The fact is, it is far past time for the U.S. to officially recognize North Korea. The US has never, since the cessation of major combat hostilities in 1953, extended diplomatic recognition to the DPRK. In fact, U.S. policy has been unremittingly hostile since the Japanese were kicked out of Korea by combined U.S. and Soviet forces, in conjunction with Communist partisans led by Kim Il-Sung.
The U.S. places stringent, damaging economic sanctions on North Korea. Those sanctions have helped cause massive starvation in that country (helped along at times by the policies of the ruling elite). The U.S. keeps tens of thousands of its own soldiers stationed along its southern border, maintaining a permanent sense of threat and mobilization for war that has warped North Korean society and distorted the political process there.
An example of the symbology meant to irritate the North Koreans, the U.S. and Japan “called... for the main U.N. human rights forum to launch an inquiry into allegations of violations including the torture and execution of political prisoners in North Korea.”
I’m as much against torture and the execution of political prisoners as anyone is — and I have a body of work that reflects that — but neither the U.S., who carpet bombed and napalmed their country, nor Japan, a country that held Korea in a totalitarian dictatorship for decades, have any right to preach to the North Koreans. The Japanese government long refused to recognize its war crimes against the Korean people, while both the Japanese and U.S. governments are responsible for the deaths of over a million Koreans during wartime.
The U.S. is preparing for a second Korean War — and even if they are not preparing, their bellicose saber rattling could take both the U.S. and the two Koreas (not to mention China and possibly Russia) farther than anyone may consciously wish to go.

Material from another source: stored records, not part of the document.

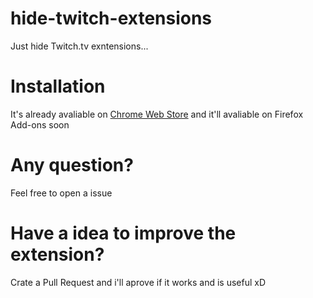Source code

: # hide-twitch-extensions
Just hide Twitch.tv exntensions...

# Installation
It's already avaliable on [Chrome Web Store](https://chrome.google.com/webstore/detail/hide-twitch-extensions/bincacagapnfdmbfmmjonnfmcmidipfb) and it'll avaliable on Firefox Add-ons soon

# Any question?
Feel free to open a issue

# Have a idea to improve the extension?
Crate a Pull Request and i'll aprove if it works and is useful xD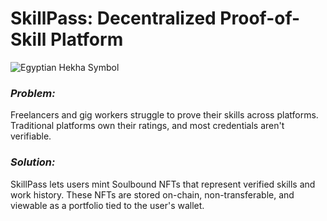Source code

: # SkillPass: Decentralized Proof-of-Skill Platform
![Egyptian Hekha Symbol](https://github.com/me0hharryy/SkillPass/main/public/vite.svg)

### _Problem:_
Freelancers and gig workers struggle to prove their skills across platforms. Traditional platforms own their ratings, and most credentials aren't verifiable.

### _Solution:_
SkillPass lets users mint Soulbound NFTs that represent verified skills and work history. These NFTs are stored on-chain, non-transferable, and viewable as a portfolio tied to the user's wallet.


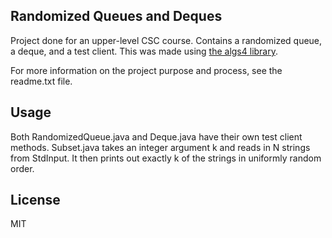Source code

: ## Randomized Queues and Deques

Project done for an upper-level CSC course. Contains a randomized queue, a deque, and a test client. This was made using [the algs4 library](http://algs4.cs.princeton.edu/code/).

For more information on the project purpose and process, see the readme.txt file.

## Usage
Both RandomizedQueue.java and Deque.java have their own test client methods. Subset.java takes an integer argument k and reads in N strings from StdInput. It then prints out exactly k of the strings in uniformly random order.

## License
MIT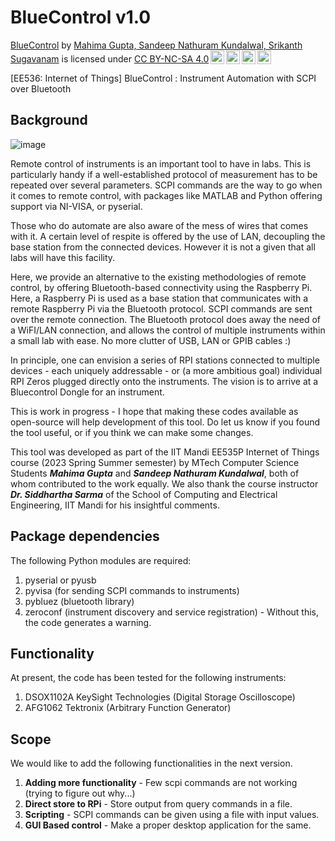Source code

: # BlueControl v1.0
<p xmlns:cc="http://creativecommons.org/ns#" xmlns:dct="http://purl.org/dc/terms/"><a property="dct:title" rel="cc:attributionURL" href="https://github.com/SrikanthS-IIT/BlueControl">BlueControl</a> by <a rel="cc:attributionURL dct:creator" property="cc:attributionName" href="https://www.srikanthsugavanam.com/">Mahima Gupta, Sandeep Nathuram Kundalwal, Srikanth Sugavanam</a> is licensed under <a href="http://creativecommons.org/licenses/by-nc-sa/4.0/?ref=chooser-v1" target="_blank" rel="license noopener noreferrer" style="display:inline-block;">CC BY-NC-SA 4.0<img style="height:22px!important;margin-left:3px;vertical-align:text-bottom;" src="https://mirrors.creativecommons.org/presskit/icons/cc.svg?ref=chooser-v1"><img style="height:22px!important;margin-left:3px;vertical-align:text-bottom;" src="https://mirrors.creativecommons.org/presskit/icons/by.svg?ref=chooser-v1"><img style="height:22px!important;margin-left:3px;vertical-align:text-bottom;" src="https://mirrors.creativecommons.org/presskit/icons/nc.svg?ref=chooser-v1"><img style="height:22px!important;margin-left:3px;vertical-align:text-bottom;" src="https://mirrors.creativecommons.org/presskit/icons/sa.svg?ref=chooser-v1"></a></p>

[EE536: Internet of Things] BlueControl : Instrument Automation with SCPI over Bluetooth

## Background

![image](https://github.com/SKundawal/BlueControl/assets/61798659/f9c1187a-2393-46a0-9c0e-e9040619d1ac)

Remote control of instruments is an important tool to have in labs. This is particularly handy if a well-established protocol of measurement has to be repeated over several parameters. SCPI commands are the way to go when it comes to remote control, with packages like MATLAB and Python offering support via NI-VISA, or pyserial. 

Those who do automate are also aware of the mess of wires that comes with it. A certain level of respite is offered by the use of LAN, decoupling the base station from the connected devices. However it is not a given that all labs will have this facility. 

Here, we provide an alternative to the existing methodologies of remote control, by offering Bluetooth-based connectivity using the Raspberry Pi. Here, a Raspberry Pi is used as a base station that communicates with a remote Raspberry Pi via the Bluetooth protocol. SCPI commands are sent over the remote connection. The Bluetooth protocol does away the need of a WiFI/LAN connection, and allows the control of multiple instruments within a small lab with ease. No more clutter of USB, LAN or GPIB cables :)

In principle, one can envision a series of RPI stations connected to multiple devices - each uniquely addressable - or (a more ambitious goal) individual RPI Zeros plugged directly onto the instruments. The vision is to arrive at a Bluecontrol Dongle for an instrument. 

This is work in progress - I hope that making these codes available as open-source will help development of this tool. Do let us know if you found the tool useful, or if you think we can make some changes. 

This tool was developed as part of the IIT Mandi EE535P Internet of Things course (2023 Spring Summer semester) by MTech Computer Science Students ***Mahima Gupta*** and ***Sandeep Nathuram Kundalwal***, both of whom contributed to the work equally. We also thank the course instructor ***Dr. Siddhartha Sarma*** of the School of Computing and Electrical Engineering, IIT Mandi for his insightful comments. 

## Package dependencies
The following Python modules are required:
1. pyserial or pyusb
2. pyvisa (for sending SCPI commands to instruments)
3. pybluez (bluetooth library)
4. zeroconf (instrument discovery and service registration) - Without this, the code generates a warning.

## Functionality 
At present, the code has been tested for the following instruments:
1. DSOX1102A KeySight Technologies (Digital Storage Oscilloscope)
2. AFG1062 Tektronix (Arbitrary Function Generator) 

## Scope
We would like to add the following functionalities in the next version. 
1. **Adding more functionality** - Few scpi commands are not working (trying to figure out why...)
2. **Direct store to RPi** - Store output from query commands in a file.
3. **Scripting** - SCPI commands can be given using a file with input values.
4. **GUI Based control** - Make a proper desktop application for the same.
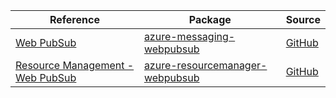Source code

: | Reference | Package | Source |
|---|---|---|
|[Web PubSub](messaging-webpubsub-readme.md)|[azure-messaging-webpubsub](https://repo1.maven.org/maven2/com/azure/azure-messaging-webpubsub)|[GitHub](https://github.com/Azure/azure-sdk-for-java/blob/main/sdk/webpubsub/azure-messaging-webpubsub)|
|[Resource Management - Web PubSub](resourcemanager-webpubsub-readme.md)|[azure-resourcemanager-webpubsub](https://repo1.maven.org/maven2/com/azure/resourcemanager/azure-resourcemanager-webpubsub)|[GitHub](https://github.com/Azure/azure-sdk-for-java/blob/main/sdk/webpubsub/azure-resourcemanager-webpubsub)|
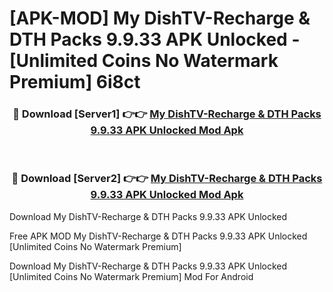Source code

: # [APK-MOD] My DishTV-Recharge & DTH Packs 9.9.33 APK Unlocked - [Unlimited Coins No Watermark Premium] 6i8ct



<div align="center">
<h3>🔴 Download [Server1] 👉👉 <a href="https://momento.my/?title=My_DishTV-Recharge_&_DTH_Packs_9.9.33_APK_Unlocked">My DishTV-Recharge & DTH Packs 9.9.33 APK Unlocked Mod Apk</a></h3><br>

<h3>🔴 Download [Server2] 👉👉 <a href="https://momento.my/?title=My_DishTV-Recharge_&_DTH_Packs_9.9.33_APK_Unlocked">My DishTV-Recharge & DTH Packs 9.9.33 APK Unlocked Mod Apk</a></h3>
</div>



Download My DishTV-Recharge & DTH Packs 9.9.33 APK Unlocked 

Free APK MOD My DishTV-Recharge & DTH Packs 9.9.33 APK Unlocked [Unlimited Coins No Watermark Premium]

Download My DishTV-Recharge & DTH Packs 9.9.33 APK Unlocked [Unlimited Coins No Watermark Premium] Mod For Android
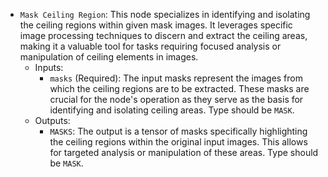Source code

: - `Mask Ceiling Region`: This node specializes in identifying and isolating the ceiling regions within given mask images. It leverages specific image processing techniques to discern and extract the ceiling areas, making it a valuable tool for tasks requiring focused analysis or manipulation of ceiling elements in images.
    - Inputs:
        - `masks` (Required): The input masks represent the images from which the ceiling regions are to be extracted. These masks are crucial for the node's operation as they serve as the basis for identifying and isolating ceiling areas. Type should be `MASK`.
    - Outputs:
        - `MASKS`: The output is a tensor of masks specifically highlighting the ceiling regions within the original input images. This allows for targeted analysis or manipulation of these areas. Type should be `MASK`.
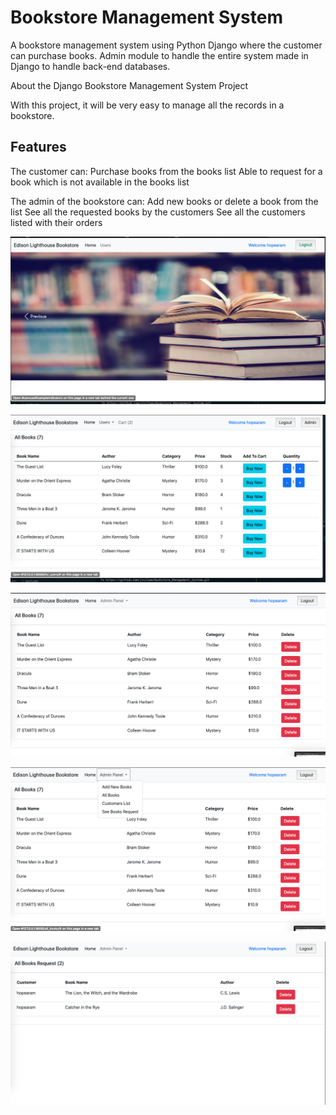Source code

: # Bookstore Management System

A bookstore management system using Python Django where the customer can purchase books.  Admin module to handle the entire system made in Django to handle back-end databases.

About the Django Bookstore Management System Project

With this project, it will be very easy to manage all the records in a bookstore.  

## Features

The customer can:
Purchase books from the books list
Able to request for a book which is not available in the books list

The admin of the bookstore can:
Add new books or delete a book from the list
See all the requested books by the customers
See all the customers listed with their orders


![ScreenShot1](ScreenShot1.png)

![ScreenShot2](ScreenShot2.png)

![ScreenShot3](ScreenShot3.png)

![ScreenShot4](ScreenShot4.png)

![ScreenShot5](ScreenShot5.png)

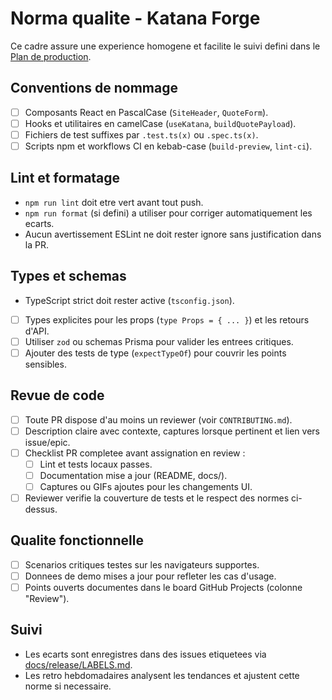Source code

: # Norma qualite - Katana Forge

Ce cadre assure une experience homogene et facilite le suivi defini dans le [Plan de production](../project/PLAN_DE_PRODUCTION.md).

## Conventions de nommage
- [ ] Composants React en PascalCase (`SiteHeader`, `QuoteForm`).
- [ ] Hooks et utilitaires en camelCase (`useKatana`, `buildQuotePayload`).
- [ ] Fichiers de test suffixes par `.test.ts(x)` ou `.spec.ts(x)`.
- [ ] Scripts npm et workflows CI en kebab-case (`build-preview`, `lint-ci`).

## Lint et formatage
- `npm run lint` doit etre vert avant tout push.
- `npm run format` (si defini) a utiliser pour corriger automatiquement les ecarts.
- Aucun avertissement ESLint ne doit rester ignore sans justification dans la PR.

## Types et schemas
- TypeScript strict doit rester active (`tsconfig.json`).
- [ ] Types explicites pour les props (`type Props = { ... }`) et les retours d'API.
- [ ] Utiliser `zod` ou schemas Prisma pour valider les entrees critiques.
- [ ] Ajouter des tests de type (`expectTypeOf`) pour couvrir les points sensibles.

## Revue de code
- [ ] Toute PR dispose d'au moins un reviewer (voir `CONTRIBUTING.md`).
- [ ] Description claire avec contexte, captures lorsque pertinent et lien vers issue/epic.
- [ ] Checklist PR completee avant assignation en review :
  - [ ] Lint et tests locaux passes.
  - [ ] Documentation mise a jour (README, docs/).
  - [ ] Captures ou GIFs ajoutes pour les changements UI.
- [ ] Reviewer verifie la couverture de tests et le respect des normes ci-dessus.

## Qualite fonctionnelle
- [ ] Scenarios critiques testes sur les navigateurs supportes.
- [ ] Donnees de demo mises a jour pour refleter les cas d'usage.
- [ ] Points ouverts documentes dans le board GitHub Projects (colonne "Review").

## Suivi
- Les ecarts sont enregistres dans des issues etiquetees via [docs/release/LABELS.md](../release/LABELS.md).
- Les retro hebdomadaires analysent les tendances et ajustent cette norme si necessaire.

As of the date of posting here, the New York Times reports the U.S. rattled the North Koreans by sending B-2 stealth fighters to fly over South Korea as part of military "exercises." In fact, the NYT article by Choe Sang-Hun mirrors much of what I am saying here:
After suffering from the American carpet-bombing during the 1950-53 Korean War, North Korea remains particularly sensitive about American bombers. It keeps most of its key military installations underground and its war cries typically reach a frenetic pitch when American bombers fly over South Korea during military exercises. The resulting fear and anti-American sentiment is used by the regime to make its people rally behind the North’s “military-first” leadership.It is many decades now since the U.S. lost over 36,000 military dead in the Korean War. Sixty years later the country of North Korea still exists. Another Korean War would be hugely destructive, and will change the world even more than the Iraq debacle.
Unfortunately, the U.S. has no intention of recognizing North Korea (after over 60 years). The rulers of this country want to finish the Cold War job and wipe out those regimes that do not formally recognize capitalism, that put themselves outside Western imperialist control.
The fall of the Soviet Union, Tito’s Yugoslavian federation, the East Europe puppet Stalinist regimes… this seems to have only whetted the appetite for the second act, which would be the overthrow of the Chinese Communist regime, the forced capitalist reunification of the Korean peninsula, the return of capitalism to the old French Indochinese states, and, of course, the destruction of Castro's Cuba.
It’s an ambitious agenda, and a murderous one. Its accomplishment is unlikely without WWIII, and at a minimum the destruction of Constitutional democracy in the United States, as the latter cannot maintain that level of war for as long as it will take to accomplish their conquest without significantly policing the population, subject to greater exploitation to pay for the country's wars. Already a Harvard study just published describes the costs of the U.S. wars in Iraq and Afghanistan as costing $3 to $4 trillion.
It has long been known, if forgotten, that the future of humanity rests on solving the problem of nuclear proliferation and stopping nuclear war. It is this, not global warming, that is the most immediate threat to the human race, if not the planet. Nuclear annihilation remains only minutes away, given the right, or that is, a set of immediate but awful circumstances.
The answer, however, does not lie in a global Pax Americana. That way lies dictatorship and destruction, as North Korea, no more than Iraq, Iran, Afghani tribesmen, or millions of people around the world will capitulate and allow themselves to be forever ruled by America.
The fact that not one U.S. politician to my knowledge is calling for serious moves to normalize relations with North Korea is testimony to the stifled state of politics in America, where all discourse that would oppose the policies of the war party are marginalized or frightened or economically driven out of competition.